EXTRACTED ENTRIES Block Start

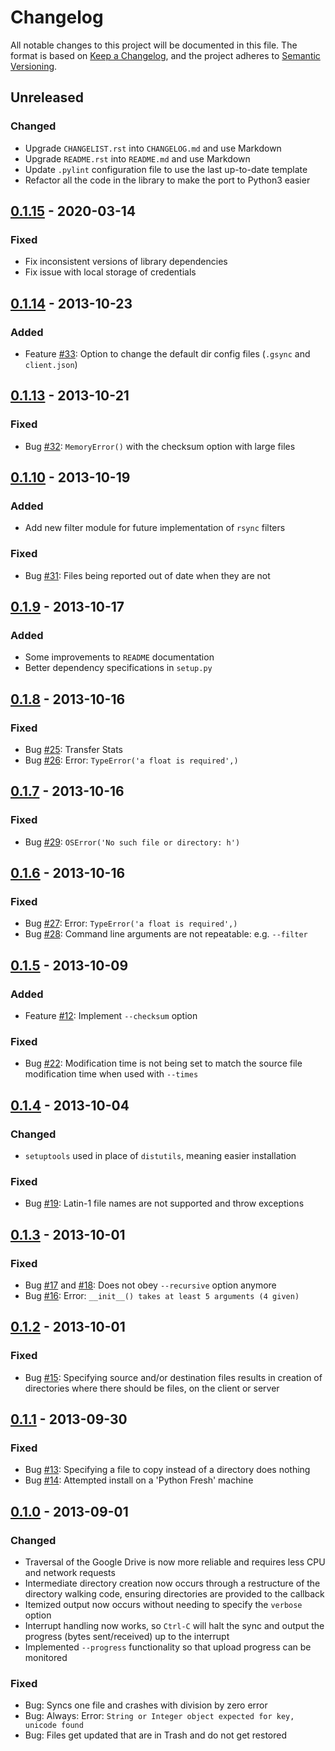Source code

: # Changelog

All notable changes to this project will be documented in this file. The format
is based on [Keep a Changelog](https://keepachangelog.com/en/1.0.0/), and the
project adheres to [Semantic Versioning](https://semver.org/spec/v2.0.0.html).

## Unreleased

### Changed
- Upgrade `CHANGELIST.rst` into `CHANGELOG.md` and use Markdown
- Upgrade `README.rst` into `README.md` and use Markdown
- Update `.pylint` configuration file to use the last up-to-date template
- Refactor all the code in the library to make the port to Python3 easier

## [0.1.15] - 2020-03-14

### Fixed
- Fix inconsistent versions of library dependencies
- Fix issue with local storage of credentials

## [0.1.14] - 2013-10-23

### Added
- Feature [#33]: Option to change the default dir config files (`.gsync` and
  `client.json`) 

## [0.1.13] - 2013-10-21

### Fixed
- Bug [#32]: `MemoryError()` with the checksum option with large files

## [0.1.10] - 2013-10-19

### Added
- Add new filter module for future implementation of `rsync` filters

### Fixed
- Bug [#31]: Files being reported out of date when they are not

## [0.1.9] - 2013-10-17

### Added
- Some improvements to `README` documentation
- Better dependency specifications in `setup.py`

## [0.1.8] - 2013-10-16

### Fixed
- Bug [#25]: Transfer Stats
- Bug [#26]: Error: `TypeError('a float is required',)`

## [0.1.7] - 2013-10-16

### Fixed
- Bug [#29]: `OSError('No such file or directory: h')`

## [0.1.6] - 2013-10-16

### Fixed
- Bug [#27]: Error: `TypeError('a float is required',)`
- Bug [#28]: Command line arguments are not repeatable: e.g. `--filter`

## [0.1.5] - 2013-10-09

### Added
- Feature [#12]: Implement `--checksum` option

### Fixed
- Bug [#22]: Modification time is not being set to match the source
  file modification time when used with `--times` 

## [0.1.4] - 2013-10-04

### Changed
- `setuptools` used in place of `distutils`, meaning easier installation

### Fixed
- Bug [#19]: Latin-1 file names are not supported and throw exceptions

## [0.1.3] - 2013-10-01

### Fixed
- Bug [#17] and [#18]: Does not obey `--recursive` option anymore
- Bug [#16]: Error: `__init__() takes at least 5 arguments (4 given)`

## [0.1.2] - 2013-10-01

### Fixed
- Bug [#15]: Specifying source and/or destination files results in creation
  of directories where there should be files, on the client or server

## [0.1.1] - 2013-09-30

### Fixed
- Bug [#13]: Specifying a file to copy instead of a directory does nothing
- Bug [#14]: Attempted install on a 'Python Fresh' machine

## [0.1.0] - 2013-09-01

### Changed
- Traversal of the Google Drive is now more reliable and requires less CPU
  and network requests
- Intermediate directory creation now occurs through a restructure of the
  directory walking code, ensuring directories are provided to the callback
- Itemized output now occurs without needing to specify the `verbose` option
- Interrupt handling now works, so `Ctrl-C` will halt the sync and output the
  progress (bytes sent/received) up to the interrupt
- Implemented `--progress` functionality so that upload progress can be
  monitored

### Fixed
- Bug: Syncs one file and crashes with division by zero error
- Bug: Always: Error:
  `String or Integer object expected for key, unicode found`
- Bug: Files get updated that are in Trash and do not get restored


[0.1.15]:
https://github.com/molinav/gsync/compare/759d7dc9...v0.1.15
[0.1.14]:
https://github.com/iwonbigbro/gsync/compare/01625671...759d7dc9
[0.1.13]:
https://github.com/iwonbigbro/gsync/compare/c7bec5ac...01625671
[0.1.10]:
https://github.com/iwonbigbro/gsync/compare/f38abf44...c7bec5ac
[0.1.9]:
https://github.com/iwonbigbro/gsync/compare/fe37e4fd...f38abf44
[0.1.8]:
https://github.com/iwonbigbro/gsync/compare/b11e2f8a...fe37e4fd
[0.1.7]:
https://github.com/iwonbigbro/gsync/compare/ada55a5c...b11e2f8a
[0.1.6]:
https://github.com/iwonbigbro/gsync/compare/5575a3ff...ada55a5c
[0.1.5]:
https://github.com/iwonbigbro/gsync/compare/2f2ce186...5575a3ff
[0.1.4]:
https://github.com/iwonbigbro/gsync/compare/8aee2d8b...2f2ce186
[0.1.3]:
https://github.com/iwonbigbro/gsync/compare/236bb255...8aee2d8b
[0.1.2]:
https://github.com/iwonbigbro/gsync/compare/50dea079...236bb255
[0.1.1]:
https://github.com/iwonbigbro/gsync/compare/5abf8886...50dea079
[0.1.0]:
https://github.com/iwonbigbro/gsync/commit/5abf8886

[#33]:
https://github.com/iwonbigbro/gsync/issues/33
[#32]:
https://github.com/iwonbigbro/gsync/issues/32
[#31]:
https://github.com/iwonbigbro/gsync/issues/31
[#29]:
https://github.com/iwonbigbro/gsync/issues/29
[#28]:
https://github.com/iwonbigbro/gsync/issues/28
[#27]:
https://github.com/iwonbigbro/gsync/issues/27
[#26]:
https://github.com/iwonbigbro/gsync/issues/26
[#25]:
https://github.com/iwonbigbro/gsync/issues/25
[#22]:
https://github.com/iwonbigbro/gsync/issues/22
[#19]:
https://github.com/iwonbigbro/gsync/issues/19
[#18]:
https://github.com/iwonbigbro/gsync/issues/18
[#17]:
https://github.com/iwonbigbro/gsync/issues/17
[#16]:
https://github.com/iwonbigbro/gsync/issues/16
[#15]:
https://github.com/iwonbigbro/gsync/issues/15
[#14]:
https://github.com/iwonbigbro/gsync/issues/14
[#13]:
https://github.com/iwonbigbro/gsync/issues/13
[#12]:
https://github.com/iwonbigbro/gsync/issues/12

EXTRACTED ENTRIES Block End

> EXERCISE BRIEF:
Copy nothing past the line containing "project adheres to": reproduce every line from the start of the records up to it, skipping pictures.

> SOLUTION TO THE EXERCISE:
Source code

: # Changelog

All notable changes to this project will be documented in this file. The format
is based on [Keep a Changelog](https://keepachangelog.com/en/1.0.0/), and the
project adheres to [Semantic Versioning](https://semver.org/spec/v2.0.0.html).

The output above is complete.